MEDAN, KOMPAS – PT Pertamina (Persero) akan berekspansi mencari cadangan minyak bumi di luar negeri untuk memenuhi kebutuhan energi dalam negeri. Cadangan minyak dalam negeri diperkirakan tinggal 6 miliar barrel. Jika tidak menemukan sumur baru, produksi minyak dalam negeri yang hari ini 800.000 barrel per hari akan turun menjadi 400.000 barrel per hari pada tahun 2025.
“Pertamina juga hanya menguasai 25 persen dari total produksi dalam negeri. Sisanya dikuasi oleh perusahaan asing,” kata Sekretaris Perusahaan PT Pertamina Syahrial Mukhtar dalam seminar bertajuk Penguatan Perusahaan Minyak dan Gas Nasional dalam Meningkatkan Kedaulatan Energi Indonesia, di Universitas Sumatera Utara (USU), Medan, Jumat (19/5).
Hadir dalam seminar itu Rektor USU Runtung Sitepu, Ketua Komisi VII DPR RI Gus Irawan, Guru Besar Fakultas Ekonomi dan Bisnis Universitas Indonesia (UI) Rhenald Kasali, dan Guru Besar Ilmu Hukum Internasional UI Hikmahanto Juwana.

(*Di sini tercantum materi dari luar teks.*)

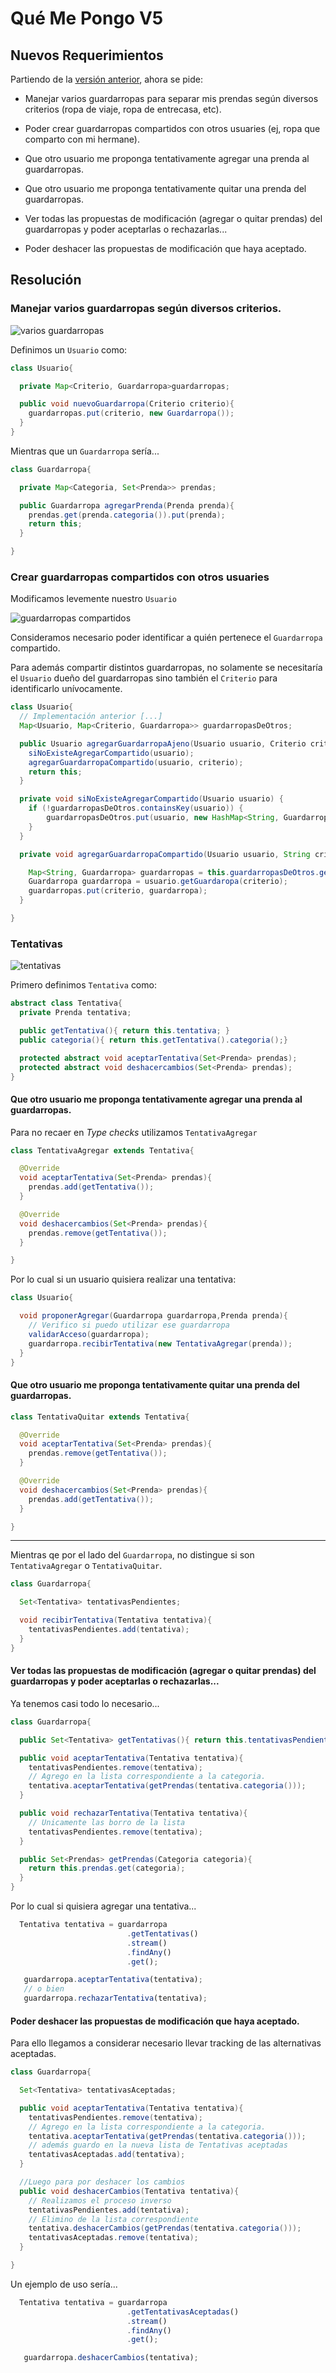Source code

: # Qué Me Pongo V5

## Nuevos Requerimientos

Partiendo de la [versión anterior](./04-qmp.md), ahora se pide:

- Manejar varios guardarropas para separar mis prendas según diversos criterios (ropa de viaje, ropa de entrecasa, etc).

- Poder crear guardarropas compartidos con otros usuaries (ej, ropa que comparto con mi hermane).

- Que otro usuario me proponga tentativamente agregar una prenda al guardarropas.

- Que otro usuario me proponga tentativamente quitar una prenda del guardarropas.

- Ver todas las propuestas de modificación (agregar o quitar prendas) del guardarropas y poder aceptarlas o rechazarlas...

- Poder deshacer las propuestas de modificación que haya aceptado.

## Resolución

### Manejar varios guardarropas según diversos criterios.

![varios guardarropas](images/qmp-iteration-5-1.png)

Definimos un `Usuario` como:

```java
class Usuario{

  private Map<Criterio, Guardarropa>guardarropas;

  public void nuevoGuardarropa(Criterio criterio){
    guardarropas.put(criterio, new Guardarropa());
  }
}
```

Mientras que un `Guardarropa` sería...

```java
class Guardarropa{

  private Map<Categoria, Set<Prenda>> prendas;

  public Guardarropa agregarPrenda(Prenda prenda){
    prendas.get(prenda.categoria()).put(prenda);
    return this;
  }

}
```

### Crear guardarropas compartidos con otros usuaries

Modificamos levemente nuestro `Usuario`

![guardarropas compartidos](images/qmp-iteration-5-2.png)

Consideramos necesario poder identificar a quién pertenece el `Guardarropa` compartido.

Para además compartir distintos guardarropas, no solamente se necesitaría el `Usuario` dueño del guardarropas sino también el `Criterio` para identificarlo unívocamente.

```java
class Usuario{
  // Implementación anterior [...]
  Map<Usuario, Map<Criterio, Guardarropa>> guardarropasDeOtros;

  public Usuario agregarGuardarropaAjeno(Usuario usuario, Criterio criterio) {
    siNoExisteAgregarCompartido(usuario);
    agregarGuardarropaCompartido(usuario, criterio);
    return this;
  }

  private void siNoExisteAgregarCompartido(Usuario usuario) {
    if (!guardarropasDeOtros.containsKey(usuario)) {
        guardarropasDeOtros.put(usuario, new HashMap<String, Guardarropa>());
    }
  }

  private void agregarGuardarropaCompartido(Usuario usuario, String criterio) {

    Map<String, Guardarropa> guardarropas = this.guardarropasDeOtros.get(usuario);
    Guardarropa guardarropa = usuario.getGuardaropa(criterio);
    guardarropas.put(criterio, guardarropa);
  }

}
```

### Tentativas

![tentativas](images/qmp-iteration-5-3.png)

Primero definimos `Tentativa` como:

```java
abstract class Tentativa{
  private Prenda tentativa;

  public getTentativa(){ return this.tentativa; }
  public categoria(){ return this.getTentativa().categoria();}

  protected abstract void aceptarTentativa(Set<Prenda> prendas);
  protected abstract void deshacercambios(Set<Prenda> prendas);
}
```

#### Que otro usuario me proponga tentativamente agregar una prenda al guardarropas.

Para no recaer en _Type checks_ utilizamos `TentativaAgregar`

```java
class TentativaAgregar extends Tentativa{

  @Override
  void aceptarTentativa(Set<Prenda> prendas){
    prendas.add(getTentativa());
  }

  @Override
  void deshacercambios(Set<Prenda> prendas){
    prendas.remove(getTentativa());
  }

}
```

Por lo cual si un usuario quisiera realizar una tentativa:

```java
class Usuario{

  void proponerAgregar(Guardarropa guardarropa,Prenda prenda){
    // Verifico si puedo utilizar ese guardarropa
    validarAcceso(guardarropa);
    guardarropa.recibirTentativa(new TentativaAgregar(prenda));
  }
}
```

#### Que otro usuario me proponga tentativamente quitar una prenda del guardarropas.

```java
class TentativaQuitar extends Tentativa{

  @Override
  void aceptarTentativa(Set<Prenda> prendas){
    prendas.remove(getTentativa());
  }

  @Override
  void deshacercambios(Set<Prenda> prendas){
    prendas.add(getTentativa());
  }

}
```

---

Mientras qe por el lado del `Guardarropa`, no distingue si son `TentativaAgregar` o `TentativaQuitar`.

```java
class Guardarropa{

  Set<Tentativa> tentativasPendientes;

  void recibirTentativa(Tentativa tentativa){
    tentativasPendientes.add(tentativa);
  }
}
```

#### Ver todas las propuestas de modificación (agregar o quitar prendas) del guardarropas y poder aceptarlas o rechazarlas...

Ya tenemos casi todo lo necesario...

```java
class Guardarropa{

  public Set<Tentativa> getTentativas(){ return this.tentativasPendientes }

  public void aceptarTentativa(Tentativa tentativa){
    tentativasPendientes.remove(tentativa);
    // Agrego en la lista correspondiente a la categoria.
    tentativa.aceptarTentativa(getPrendas(tentativa.categoria()));
  }

  public void rechazarTentativa(Tentativa tentativa){
    // Unicamente las borro de la lista
    tentativasPendientes.remove(tentativa);
  }

  public Set<Prendas> getPrendas(Categoria categoria){
    return this.prendas.get(categoria);
  }
}
```

Por lo cual si quisiera agregar una tentativa...

```js
  Tentativa tentativa = guardarropa
                          .getTentativas()
                          .stream()
                          .findAny()
                          .get();

   guardarropa.aceptarTentativa(tentativa);
   // o bien
   guardarropa.rechazarTentativa(tentativa);
```

#### Poder deshacer las propuestas de modificación que haya aceptado.

Para ello llegamos a considerar necesario llevar tracking de las alternativas aceptadas.

```java
class Guardarropa{

  Set<Tentativa> tentativasAceptadas;

  public void aceptarTentativa(Tentativa tentativa){
    tentativasPendientes.remove(tentativa);
    // Agrego en la lista correspondiente a la categoria.
    tentativa.aceptarTentativa(getPrendas(tentativa.categoria()));
    // además guardo en la nueva lista de Tentativas aceptadas
    tentativasAceptadas.add(tentativa);
  }

  //Luego para por deshacer los cambios
  public void deshacerCambios(Tentativa tentativa){
    // Realizamos el proceso inverso
    tentativasPendientes.add(tentativa);
    // Elimino de la lista correspondiente
    tentativa.deshacerCambios(getPrendas(tentativa.categoria()));
    tentativasAceptadas.remove(tentativa);
  }

}
```

Un ejemplo de uso sería...

```js
  Tentativa tentativa = guardarropa
                          .getTentativasAceptadas()
                          .stream()
                          .findAny()
                          .get();

   guardarropa.deshacerCambios(tentativa);
```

Syahrial mengatakan, dalam mewujudkan kedaulatan energi, kebutuhan energi dalam negeri tidak harus dipenuhi dari eksplorasi dalam negeri. Hal yang paling penting, negara dapat menjamin kebutuhan energi dalam negeri terpenuhi dengan cara berdaulat.
Menurut Syahrial, Indonesia sesungguhnya bukan negara yang mempunyai cadangan minyak bumi yang berlimpah. Produksi minyak dalam negeri memang pernah mencapai puncak 1,6 juta barrel per hari. Ketika itu, Indonesia mengekspor minyak bumi karena produksi melebihi kebutuhan. Namun, produksi itu terus turun hingga kini tinggal 800.000 barrel per hari, hanya setengah dari konsumsi nasional 1,6 juta barrel per hari.
Syahrial mengatakan, cadangan minyak Indonesia (6 miliar barrel) sangat sedikit dibanding cadangan minyak milik negara-negara penghasil minyak utama di dunia. Iran dan Venezuela mempunyai cadangan minyak sedikitnya 250 miliar barrel.
Gus Irawan mengatakan, Komisi VII DPR RI sudah selesai membahas revisi Undang-Undang Nomor 22 Tahun 2001 tentang Minyak dan Gas Bumi. Drafnya sudah diserahkan ke Badan Legislasi DPR RI. Pada Prinsipnya, kata Gus, revisi itu untuk memperkuat posisi PT Pertamina agar dapat menguasai produksi minyak dalam negeri.
“Di sejumlah negara, perusahaan migas milik negara paling tidak menguasai 50 persen dari total produksi dalam negeri. Sementara, Pertamina hanya menguasai 25 persen,” kata Gus.
Menurut Gus Irawan, selama ini, PT Pertamina diposisikan sebagai perusahaan migas biasa sebagaimana perusahaan lain. Saat tender, posisinya sama dengan perusahaan lain. Padahal, pertamina memiliki tugas ganda. Selain mencari profit, Pertamina juga harus menjamin kedaulatan energi.
Rhenald Kasali mengatakan, tantangan perusahaan migas saat ini semakin berat. Pada beberapa tahun lalu, harga minyak mentah di atas 100 dollar AS per barrel. Saat ini, harganya cuma sekitar 50 dollar AS per barrel.“Hanya perusahaan yang bisa melakukan efisiensi yang bisa bertahan dan memperoleh keuntungan,” katanya.